Briefly, the U.S. grocery-delivery giant promoted Daniel Danker and Laura Jones, vice presidents of product and marketing, to chief product officer and chief marketing officer, respectively. Given that Instacart is prepping for a public debut, getting its C-suite in order makes sense. In that vein, the multi-unicorn is also promoting its vice president of engineering, Varouj Chitilian, to the CTO role. Prior CTO Mark Schaaf is leaving the company for what Instacart described in a phone call as a break of sorts.
The company also shook up its business division. Recall that Instacart has a few revenue lines, including delivery, a software platform that it offers to grocery chains, and advertising business. Instacart also announced today that it is unifying its grocery business and ads business under its newly promoted chief business officer Chris Rogers, its prior vice president of retail.
Why do we care about Instacart bringing ads more closely to its grocery business? Because search advertising is a big damn market.
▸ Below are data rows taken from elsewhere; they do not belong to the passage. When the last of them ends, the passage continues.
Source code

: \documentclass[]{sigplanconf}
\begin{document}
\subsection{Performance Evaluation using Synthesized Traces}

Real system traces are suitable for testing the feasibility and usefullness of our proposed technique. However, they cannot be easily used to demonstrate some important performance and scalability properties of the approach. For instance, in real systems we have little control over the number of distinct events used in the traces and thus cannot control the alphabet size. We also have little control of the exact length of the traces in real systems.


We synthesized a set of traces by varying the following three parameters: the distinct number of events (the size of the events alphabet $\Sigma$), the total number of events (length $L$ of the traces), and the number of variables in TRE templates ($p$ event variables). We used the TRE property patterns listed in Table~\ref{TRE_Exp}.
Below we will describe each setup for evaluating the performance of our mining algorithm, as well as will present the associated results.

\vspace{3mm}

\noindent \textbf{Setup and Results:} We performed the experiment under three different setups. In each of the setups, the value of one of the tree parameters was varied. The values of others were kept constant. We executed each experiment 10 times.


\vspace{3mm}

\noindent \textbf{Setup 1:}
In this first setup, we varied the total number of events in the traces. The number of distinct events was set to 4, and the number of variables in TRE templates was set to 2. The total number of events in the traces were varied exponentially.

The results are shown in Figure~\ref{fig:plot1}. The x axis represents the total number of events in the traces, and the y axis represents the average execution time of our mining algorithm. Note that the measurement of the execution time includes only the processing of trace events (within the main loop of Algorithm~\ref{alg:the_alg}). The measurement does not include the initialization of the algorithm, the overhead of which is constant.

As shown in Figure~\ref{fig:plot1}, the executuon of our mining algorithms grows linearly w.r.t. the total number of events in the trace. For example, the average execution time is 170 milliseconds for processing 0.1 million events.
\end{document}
And when you are grocery shopping and want to add a particular good to your cart, you are executing a search.
This means that the same forces that powered Google to search dominance — and provided a huge tailwind to Amazon — are at play inside of Instacart’s service. In simple terms, high-intent customers searching for goods to buy is the precise place where advertisers want to flaunt their wares. So, it makes sense to have the ads team and the grocery team working in unison — they are somewhat the same project, albeit with different search results as their main remit.
We’re counting down until Instacart’s IPO filing drops the private tag and flips public. When will that happen? It’s not clear. The IPO market today is more barred window than open portal, which means that our normal methods of calculating when a company may go public do not work. We’re stuck waiting. But when we do get that document, we’ll be hunting through it for notes on Instacart’s revenue mix and per-business line gross margins, along with the usual growth and profit material we observe for every company.
Can Instacart’s software and advertising work improve its overall gross margin profile? Can those business lines provide growth levers in excess of simply driving more GMV through the service? That’s Rogers’ job now. Let’s see how he performs in the expanded role.